Kebudayaan ini ditemukan dalam gua-gua dan dalam bukit-bukit kerang di Indo-China, Siam, Malaka, dan Sumatera Timur. Alat-alat kebudayaannya terbuat dari batu kali, seperti bahewa batu giling. Pada kebudayaan ini perhatian terhadap orang meninggal dikubur di gua dan juga di bukit-bukit kerang. Beberapa mayatnya diposisikan dengan berjongkok dan diberi cat warna merah. Pemberian cat warna merah bertujuan agar dapat mengembalikan hayat kepada mereka yang masih hidup. Di Indonesia, kebudayaan ini ditemukan di bukit-bukit kerang. Hal seperti ini banyak ditemukan dari Medan sampai ke pedalaman Aceh. Bukit-bukit itu telah bergeser sejauh 5 km dari garis pantai menunjukkan bahwa dulu pernah terjadi pengangkatan lapisan-lapisan bumi. Alur masuknya kebudayaan ini sampai ke Sumatera melewati Malaka. Di Indonesia ada dua kebudayaan Bacson-Hoabinh, yakni:1. Kebudayaan pebble dan alat-alat dari tulang yang datang ke Indonesia melalui jalur barat.2. Kebudayaan flakes yang datang ke Indonesia melalui jalur timur.

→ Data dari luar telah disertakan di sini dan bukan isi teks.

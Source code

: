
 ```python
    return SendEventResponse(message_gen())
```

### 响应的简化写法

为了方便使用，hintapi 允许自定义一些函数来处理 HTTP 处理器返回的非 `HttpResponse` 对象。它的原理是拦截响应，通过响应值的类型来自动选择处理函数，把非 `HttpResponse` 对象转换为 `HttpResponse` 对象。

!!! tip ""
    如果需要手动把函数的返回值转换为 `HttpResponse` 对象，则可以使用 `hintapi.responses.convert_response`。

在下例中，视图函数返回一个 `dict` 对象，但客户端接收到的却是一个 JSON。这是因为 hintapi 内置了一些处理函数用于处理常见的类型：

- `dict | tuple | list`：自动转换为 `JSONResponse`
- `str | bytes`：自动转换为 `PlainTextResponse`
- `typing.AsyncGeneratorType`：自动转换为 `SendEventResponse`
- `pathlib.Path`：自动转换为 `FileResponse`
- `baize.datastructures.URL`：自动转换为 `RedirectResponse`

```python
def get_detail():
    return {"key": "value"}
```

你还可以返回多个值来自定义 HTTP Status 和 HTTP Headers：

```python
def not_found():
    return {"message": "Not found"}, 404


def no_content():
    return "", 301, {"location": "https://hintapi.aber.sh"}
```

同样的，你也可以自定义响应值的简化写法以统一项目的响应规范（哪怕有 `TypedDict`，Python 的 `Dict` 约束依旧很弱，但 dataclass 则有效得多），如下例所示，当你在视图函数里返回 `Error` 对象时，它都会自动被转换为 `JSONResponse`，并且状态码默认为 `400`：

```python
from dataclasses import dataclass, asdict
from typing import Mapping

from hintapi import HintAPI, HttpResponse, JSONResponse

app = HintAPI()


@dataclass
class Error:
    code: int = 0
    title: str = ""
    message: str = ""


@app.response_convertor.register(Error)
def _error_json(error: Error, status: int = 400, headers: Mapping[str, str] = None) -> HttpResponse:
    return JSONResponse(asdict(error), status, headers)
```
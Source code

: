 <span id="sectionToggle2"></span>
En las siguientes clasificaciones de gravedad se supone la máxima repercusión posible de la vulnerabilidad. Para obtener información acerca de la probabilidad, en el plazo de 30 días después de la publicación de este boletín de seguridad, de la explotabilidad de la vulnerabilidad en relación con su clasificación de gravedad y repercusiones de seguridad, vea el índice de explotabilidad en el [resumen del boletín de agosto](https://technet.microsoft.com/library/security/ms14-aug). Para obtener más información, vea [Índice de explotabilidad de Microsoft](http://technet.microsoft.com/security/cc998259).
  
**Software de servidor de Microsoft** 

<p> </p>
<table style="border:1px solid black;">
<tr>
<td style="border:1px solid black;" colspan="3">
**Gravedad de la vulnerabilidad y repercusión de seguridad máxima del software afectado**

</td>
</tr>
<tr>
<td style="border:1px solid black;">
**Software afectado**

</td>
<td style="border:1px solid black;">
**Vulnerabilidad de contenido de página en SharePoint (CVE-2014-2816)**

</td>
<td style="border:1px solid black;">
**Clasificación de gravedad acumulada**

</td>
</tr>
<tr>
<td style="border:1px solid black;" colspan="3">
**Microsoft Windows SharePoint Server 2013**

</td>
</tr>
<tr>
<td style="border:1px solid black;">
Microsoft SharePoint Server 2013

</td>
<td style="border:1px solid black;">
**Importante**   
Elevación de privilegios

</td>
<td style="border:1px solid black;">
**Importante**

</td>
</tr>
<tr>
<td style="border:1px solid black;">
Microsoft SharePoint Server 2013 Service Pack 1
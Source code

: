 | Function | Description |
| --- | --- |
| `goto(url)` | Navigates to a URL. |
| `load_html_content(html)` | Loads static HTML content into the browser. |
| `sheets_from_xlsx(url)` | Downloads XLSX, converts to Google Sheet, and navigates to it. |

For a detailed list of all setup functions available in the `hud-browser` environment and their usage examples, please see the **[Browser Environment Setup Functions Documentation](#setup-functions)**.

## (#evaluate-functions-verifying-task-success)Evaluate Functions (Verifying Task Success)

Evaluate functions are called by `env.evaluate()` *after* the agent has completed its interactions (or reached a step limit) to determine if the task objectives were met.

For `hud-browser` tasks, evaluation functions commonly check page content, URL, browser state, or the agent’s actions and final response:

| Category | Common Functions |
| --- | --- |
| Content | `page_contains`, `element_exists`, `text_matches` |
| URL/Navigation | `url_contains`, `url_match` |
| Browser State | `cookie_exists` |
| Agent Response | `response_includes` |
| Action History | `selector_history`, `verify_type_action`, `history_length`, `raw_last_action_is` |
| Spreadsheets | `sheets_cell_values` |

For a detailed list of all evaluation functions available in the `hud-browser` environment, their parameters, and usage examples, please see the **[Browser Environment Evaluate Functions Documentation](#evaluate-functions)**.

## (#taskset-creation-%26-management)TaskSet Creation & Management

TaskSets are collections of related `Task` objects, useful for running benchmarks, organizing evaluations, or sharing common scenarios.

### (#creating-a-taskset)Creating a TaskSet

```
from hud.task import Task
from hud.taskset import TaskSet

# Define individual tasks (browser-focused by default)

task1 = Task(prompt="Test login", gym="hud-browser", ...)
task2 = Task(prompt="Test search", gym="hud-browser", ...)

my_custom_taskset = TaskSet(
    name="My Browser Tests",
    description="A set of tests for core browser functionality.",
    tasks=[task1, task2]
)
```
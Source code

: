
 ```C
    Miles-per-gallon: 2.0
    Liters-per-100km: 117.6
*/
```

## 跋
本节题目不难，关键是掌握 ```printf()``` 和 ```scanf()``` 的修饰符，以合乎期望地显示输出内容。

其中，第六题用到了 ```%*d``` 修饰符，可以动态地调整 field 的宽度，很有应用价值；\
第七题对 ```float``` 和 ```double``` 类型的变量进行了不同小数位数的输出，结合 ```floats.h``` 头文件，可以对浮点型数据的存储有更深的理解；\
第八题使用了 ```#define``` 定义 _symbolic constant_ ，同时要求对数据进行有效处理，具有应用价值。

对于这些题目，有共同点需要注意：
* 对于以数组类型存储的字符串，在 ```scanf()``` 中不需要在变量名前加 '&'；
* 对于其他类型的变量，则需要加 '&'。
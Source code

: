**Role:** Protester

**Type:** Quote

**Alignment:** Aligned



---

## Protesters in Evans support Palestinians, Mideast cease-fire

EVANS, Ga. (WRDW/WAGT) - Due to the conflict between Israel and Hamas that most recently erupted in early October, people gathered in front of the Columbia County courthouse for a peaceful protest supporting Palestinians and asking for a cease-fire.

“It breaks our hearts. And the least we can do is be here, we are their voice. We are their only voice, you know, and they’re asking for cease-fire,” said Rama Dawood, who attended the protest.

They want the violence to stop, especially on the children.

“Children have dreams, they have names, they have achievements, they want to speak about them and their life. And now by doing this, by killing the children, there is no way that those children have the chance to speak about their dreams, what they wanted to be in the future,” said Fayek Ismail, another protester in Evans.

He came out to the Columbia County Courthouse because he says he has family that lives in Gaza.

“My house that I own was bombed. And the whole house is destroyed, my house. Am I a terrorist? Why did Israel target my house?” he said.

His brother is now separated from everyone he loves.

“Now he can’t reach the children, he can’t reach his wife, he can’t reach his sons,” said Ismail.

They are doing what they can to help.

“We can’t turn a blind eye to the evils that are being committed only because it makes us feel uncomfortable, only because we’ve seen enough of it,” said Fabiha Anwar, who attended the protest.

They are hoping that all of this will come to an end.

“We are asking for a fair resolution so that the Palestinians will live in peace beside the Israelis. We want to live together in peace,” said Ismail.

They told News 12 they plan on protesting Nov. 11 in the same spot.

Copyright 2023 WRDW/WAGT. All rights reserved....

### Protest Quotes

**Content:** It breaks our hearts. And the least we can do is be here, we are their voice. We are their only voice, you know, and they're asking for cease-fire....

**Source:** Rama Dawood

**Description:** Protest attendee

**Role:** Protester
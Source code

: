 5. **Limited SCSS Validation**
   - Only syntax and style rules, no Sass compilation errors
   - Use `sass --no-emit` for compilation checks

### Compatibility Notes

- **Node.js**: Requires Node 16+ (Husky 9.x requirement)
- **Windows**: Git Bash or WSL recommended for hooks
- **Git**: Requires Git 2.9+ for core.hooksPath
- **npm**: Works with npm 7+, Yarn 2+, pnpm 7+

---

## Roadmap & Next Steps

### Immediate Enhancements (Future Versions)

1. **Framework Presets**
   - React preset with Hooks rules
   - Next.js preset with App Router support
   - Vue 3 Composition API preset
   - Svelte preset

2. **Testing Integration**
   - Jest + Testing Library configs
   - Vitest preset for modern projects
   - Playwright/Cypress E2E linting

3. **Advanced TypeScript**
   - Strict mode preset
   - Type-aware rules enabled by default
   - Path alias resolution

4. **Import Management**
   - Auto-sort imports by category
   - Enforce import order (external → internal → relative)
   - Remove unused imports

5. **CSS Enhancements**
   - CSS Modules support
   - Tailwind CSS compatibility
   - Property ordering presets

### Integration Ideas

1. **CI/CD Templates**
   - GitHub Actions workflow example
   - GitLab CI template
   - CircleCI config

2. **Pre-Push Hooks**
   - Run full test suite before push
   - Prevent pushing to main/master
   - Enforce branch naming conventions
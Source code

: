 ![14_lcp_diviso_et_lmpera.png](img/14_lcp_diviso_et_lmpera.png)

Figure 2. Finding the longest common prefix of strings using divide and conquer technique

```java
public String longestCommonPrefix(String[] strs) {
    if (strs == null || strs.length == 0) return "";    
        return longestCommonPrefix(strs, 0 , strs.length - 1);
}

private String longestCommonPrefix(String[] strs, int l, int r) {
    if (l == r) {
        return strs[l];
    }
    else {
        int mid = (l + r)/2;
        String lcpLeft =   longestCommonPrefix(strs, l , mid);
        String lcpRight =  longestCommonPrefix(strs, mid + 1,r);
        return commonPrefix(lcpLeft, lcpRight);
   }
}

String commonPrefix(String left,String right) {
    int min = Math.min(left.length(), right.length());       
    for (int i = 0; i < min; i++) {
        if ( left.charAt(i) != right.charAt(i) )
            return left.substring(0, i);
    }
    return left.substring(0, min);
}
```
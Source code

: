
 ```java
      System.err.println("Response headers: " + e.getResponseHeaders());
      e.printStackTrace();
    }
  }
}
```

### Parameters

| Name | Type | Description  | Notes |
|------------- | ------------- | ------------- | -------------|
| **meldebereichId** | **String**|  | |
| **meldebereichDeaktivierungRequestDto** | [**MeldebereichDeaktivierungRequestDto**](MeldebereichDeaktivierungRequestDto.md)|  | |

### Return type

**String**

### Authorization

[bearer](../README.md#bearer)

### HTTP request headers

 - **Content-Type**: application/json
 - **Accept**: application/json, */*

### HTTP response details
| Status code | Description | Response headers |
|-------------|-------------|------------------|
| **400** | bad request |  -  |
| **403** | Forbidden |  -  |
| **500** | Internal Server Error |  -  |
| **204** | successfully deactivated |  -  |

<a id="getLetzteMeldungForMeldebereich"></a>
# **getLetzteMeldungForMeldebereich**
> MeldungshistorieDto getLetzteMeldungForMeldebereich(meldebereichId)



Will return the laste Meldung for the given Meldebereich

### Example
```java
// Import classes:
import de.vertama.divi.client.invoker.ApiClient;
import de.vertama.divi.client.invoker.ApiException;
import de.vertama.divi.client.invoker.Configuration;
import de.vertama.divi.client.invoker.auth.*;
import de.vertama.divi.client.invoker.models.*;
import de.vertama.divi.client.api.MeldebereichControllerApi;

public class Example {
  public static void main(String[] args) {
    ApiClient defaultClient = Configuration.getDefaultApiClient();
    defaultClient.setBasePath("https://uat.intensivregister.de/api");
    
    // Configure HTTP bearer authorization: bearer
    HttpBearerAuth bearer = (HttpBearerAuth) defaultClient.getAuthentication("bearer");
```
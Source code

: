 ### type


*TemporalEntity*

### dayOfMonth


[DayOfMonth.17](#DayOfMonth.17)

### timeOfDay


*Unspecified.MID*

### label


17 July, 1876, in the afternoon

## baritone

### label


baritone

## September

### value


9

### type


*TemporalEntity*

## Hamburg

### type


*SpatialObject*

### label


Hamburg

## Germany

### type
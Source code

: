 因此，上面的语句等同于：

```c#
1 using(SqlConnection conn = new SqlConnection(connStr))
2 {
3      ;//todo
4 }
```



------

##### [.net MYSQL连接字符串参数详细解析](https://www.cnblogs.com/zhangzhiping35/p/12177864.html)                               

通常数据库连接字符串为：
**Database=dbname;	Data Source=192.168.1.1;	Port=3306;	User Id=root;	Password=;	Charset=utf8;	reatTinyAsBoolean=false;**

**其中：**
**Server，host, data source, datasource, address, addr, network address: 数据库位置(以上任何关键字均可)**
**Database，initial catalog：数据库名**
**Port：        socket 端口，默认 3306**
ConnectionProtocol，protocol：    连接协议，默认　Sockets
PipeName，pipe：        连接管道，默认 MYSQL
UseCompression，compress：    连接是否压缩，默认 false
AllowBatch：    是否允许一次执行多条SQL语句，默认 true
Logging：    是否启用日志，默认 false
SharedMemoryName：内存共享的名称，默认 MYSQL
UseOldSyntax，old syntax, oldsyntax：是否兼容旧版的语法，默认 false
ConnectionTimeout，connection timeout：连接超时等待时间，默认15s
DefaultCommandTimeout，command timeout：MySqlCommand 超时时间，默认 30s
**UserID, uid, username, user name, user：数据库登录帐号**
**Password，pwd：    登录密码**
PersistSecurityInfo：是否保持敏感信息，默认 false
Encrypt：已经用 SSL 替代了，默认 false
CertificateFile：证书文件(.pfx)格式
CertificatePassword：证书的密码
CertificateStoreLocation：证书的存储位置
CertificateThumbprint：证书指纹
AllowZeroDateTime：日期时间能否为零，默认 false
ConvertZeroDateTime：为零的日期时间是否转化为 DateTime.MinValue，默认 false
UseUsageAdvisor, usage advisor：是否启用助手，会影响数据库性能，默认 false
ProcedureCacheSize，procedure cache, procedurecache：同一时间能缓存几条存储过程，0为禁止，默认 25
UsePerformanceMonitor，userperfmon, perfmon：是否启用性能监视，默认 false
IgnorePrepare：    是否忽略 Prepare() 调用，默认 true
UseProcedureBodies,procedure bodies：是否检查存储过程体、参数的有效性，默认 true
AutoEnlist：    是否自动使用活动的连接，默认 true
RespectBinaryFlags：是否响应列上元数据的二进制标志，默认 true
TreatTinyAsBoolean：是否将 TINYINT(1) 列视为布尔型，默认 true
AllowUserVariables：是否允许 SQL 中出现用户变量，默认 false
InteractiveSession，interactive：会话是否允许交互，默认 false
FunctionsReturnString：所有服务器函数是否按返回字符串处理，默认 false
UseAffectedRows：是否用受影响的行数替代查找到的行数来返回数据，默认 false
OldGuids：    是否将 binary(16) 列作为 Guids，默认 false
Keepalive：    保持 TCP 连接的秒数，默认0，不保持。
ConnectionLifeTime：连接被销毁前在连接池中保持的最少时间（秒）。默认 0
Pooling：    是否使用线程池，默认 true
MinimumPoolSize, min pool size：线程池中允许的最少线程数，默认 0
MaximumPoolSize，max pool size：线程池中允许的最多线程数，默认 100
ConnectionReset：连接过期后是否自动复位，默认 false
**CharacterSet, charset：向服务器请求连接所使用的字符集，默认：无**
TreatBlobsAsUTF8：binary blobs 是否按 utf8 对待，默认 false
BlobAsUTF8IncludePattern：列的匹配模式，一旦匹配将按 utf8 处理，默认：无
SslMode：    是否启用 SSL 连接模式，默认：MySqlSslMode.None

Dengan adanya keberadaan manusia jenis Papua Melanosoide di Indonesia sebagai pendukung kebudayaan Mesolithikum, maka para arkeolog melakukan penelitian terhadap penyebaran pebble dan kapak pendek sampai ke daerah teluk Tonkin daerah asal bangsa Papua Melanosoide. Dari hasil penyelidikan tersebut, maka ditemukan pusat pebble dan kapak pendek berasal dari pegunungan Bacson dan daerah Hoabinh, di Asia Tenggara. Tetapi di daerah tersebut tidak ditemukan flakes, sedangkan di dalam Abris Sous Roche banyak ditemukan flakes bahkan di pulau Luzon (Filipina) juga ditemukan flakes. Ada kemungkinan kebudayaan flakes berasal dari daratan Asia, masuk ke Indonesia melalui Jepang, Formosa dan Filipina.

C. KEBUDAYAAN TOALA

Kebudayaan Toala dan yang serumpun dengan itu disebut juga kebudayaan flake dan blade. Alat-alatnya terbuat dari batu-batu yang menyerupai batu api dari eropa, seperti chalcedon, jaspis, obsidian dan kapur. Perlakuan terhadap orang yang meninggal dikuburkan didalam gua dan bila tulang belulangnya telah mengering akan diberikan kepada keluarganya sebagai kenang-kenangan. Biasanya kaum perempuan akan menjadikan tulang belulang tersebut sebagai kalung. Selain itu, didalam gua terdapat lukisan mengenai perburuan babi dan juga rentangan lima jari yang dilumuri cat merah yang disebut dengan silhoutte. Arti warna merah tanda berkabung. Kebudayaan ini ditemukan di Jawa (Bandung, Besuki, dan Tuban), Sumatera (danau Kerinci dan Jambi), Nusa Tenggara di pulau Flores dan Timor.